Start of EXTRACTED MATERIAL
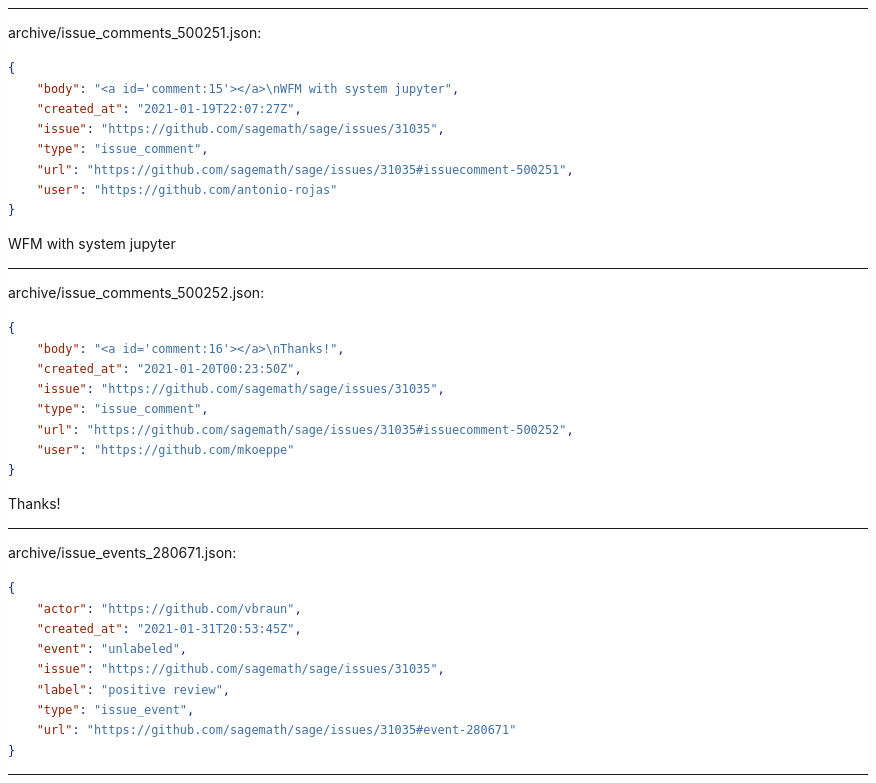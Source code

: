 

---

archive/issue_comments_500251.json:
```json
{
    "body": "<a id='comment:15'></a>\nWFM with system jupyter",
    "created_at": "2021-01-19T22:07:27Z",
    "issue": "https://github.com/sagemath/sage/issues/31035",
    "type": "issue_comment",
    "url": "https://github.com/sagemath/sage/issues/31035#issuecomment-500251",
    "user": "https://github.com/antonio-rojas"
}
```

<a id='comment:15'></a>
WFM with system jupyter



---

archive/issue_comments_500252.json:
```json
{
    "body": "<a id='comment:16'></a>\nThanks!",
    "created_at": "2021-01-20T00:23:50Z",
    "issue": "https://github.com/sagemath/sage/issues/31035",
    "type": "issue_comment",
    "url": "https://github.com/sagemath/sage/issues/31035#issuecomment-500252",
    "user": "https://github.com/mkoeppe"
}
```

<a id='comment:16'></a>
Thanks!



---

archive/issue_events_280671.json:
```json
{
    "actor": "https://github.com/vbraun",
    "created_at": "2021-01-31T20:53:45Z",
    "event": "unlabeled",
    "issue": "https://github.com/sagemath/sage/issues/31035",
    "label": "positive review",
    "type": "issue_event",
    "url": "https://github.com/sagemath/sage/issues/31035#event-280671"
}
```



---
End of EXTRACTED MATERIAL
• _TASK_
Show every line above in which the word "with" occurs.

• _ANSWER_
    "body": "<a id='comment:15'></a>\nWFM with system jupyter",
WFM with system jupyter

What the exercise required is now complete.